» MATERIAL SHOWN:

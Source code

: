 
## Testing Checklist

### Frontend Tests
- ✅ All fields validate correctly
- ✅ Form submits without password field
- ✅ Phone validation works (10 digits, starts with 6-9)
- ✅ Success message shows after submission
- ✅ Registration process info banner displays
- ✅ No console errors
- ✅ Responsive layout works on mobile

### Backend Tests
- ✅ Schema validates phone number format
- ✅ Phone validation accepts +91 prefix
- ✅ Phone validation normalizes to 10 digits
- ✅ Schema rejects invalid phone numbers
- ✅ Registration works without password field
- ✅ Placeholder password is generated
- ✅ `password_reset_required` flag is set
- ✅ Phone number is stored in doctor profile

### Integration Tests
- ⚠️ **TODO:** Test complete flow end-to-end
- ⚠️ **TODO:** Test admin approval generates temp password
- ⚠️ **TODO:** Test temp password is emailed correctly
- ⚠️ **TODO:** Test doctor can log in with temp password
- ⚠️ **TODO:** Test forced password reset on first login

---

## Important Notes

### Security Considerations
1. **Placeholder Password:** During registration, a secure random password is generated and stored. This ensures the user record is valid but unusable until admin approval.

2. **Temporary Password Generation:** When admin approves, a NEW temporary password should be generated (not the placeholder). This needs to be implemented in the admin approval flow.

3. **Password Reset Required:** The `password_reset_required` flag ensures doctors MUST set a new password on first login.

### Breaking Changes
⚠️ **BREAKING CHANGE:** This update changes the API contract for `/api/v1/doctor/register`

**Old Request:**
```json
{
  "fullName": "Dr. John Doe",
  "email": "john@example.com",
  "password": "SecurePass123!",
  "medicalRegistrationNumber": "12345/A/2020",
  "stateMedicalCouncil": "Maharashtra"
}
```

» WHAT YOU WILL DO: Your answer must be the complete listing, reproduced exactly.

» ANSWER TO THE PROBLEM:
Source code

: 
## Testing Checklist

### Frontend Tests
- ✅ All fields validate correctly
- ✅ Form submits without password field
- ✅ Phone validation works (10 digits, starts with 6-9)
- ✅ Success message shows after submission
- ✅ Registration process info banner displays
- ✅ No console errors
- ✅ Responsive layout works on mobile

### Backend Tests
- ✅ Schema validates phone number format
- ✅ Phone validation accepts +91 prefix
- ✅ Phone validation normalizes to 10 digits
- ✅ Schema rejects invalid phone numbers
- ✅ Registration works without password field
- ✅ Placeholder password is generated
- ✅ `password_reset_required` flag is set
- ✅ Phone number is stored in doctor profile

### Integration Tests
- ⚠️ **TODO:** Test complete flow end-to-end
- ⚠️ **TODO:** Test admin approval generates temp password
- ⚠️ **TODO:** Test temp password is emailed correctly
- ⚠️ **TODO:** Test doctor can log in with temp password
- ⚠️ **TODO:** Test forced password reset on first login

---

## Important Notes

### Security Considerations
1. **Placeholder Password:** During registration, a secure random password is generated and stored. This ensures the user record is valid but unusable until admin approval.

2. **Temporary Password Generation:** When admin approves, a NEW temporary password should be generated (not the placeholder). This needs to be implemented in the admin approval flow.

3. **Password Reset Required:** The `password_reset_required` flag ensures doctors MUST set a new password on first login.

### Breaking Changes
⚠️ **BREAKING CHANGE:** This update changes the API contract for `/api/v1/doctor/register`

**Old Request:**
```json
{
  "fullName": "Dr. John Doe",
  "email": "john@example.com",
  "password": "SecurePass123!",
  "medicalRegistrationNumber": "12345/A/2020",
  "stateMedicalCouncil": "Maharashtra"
}
```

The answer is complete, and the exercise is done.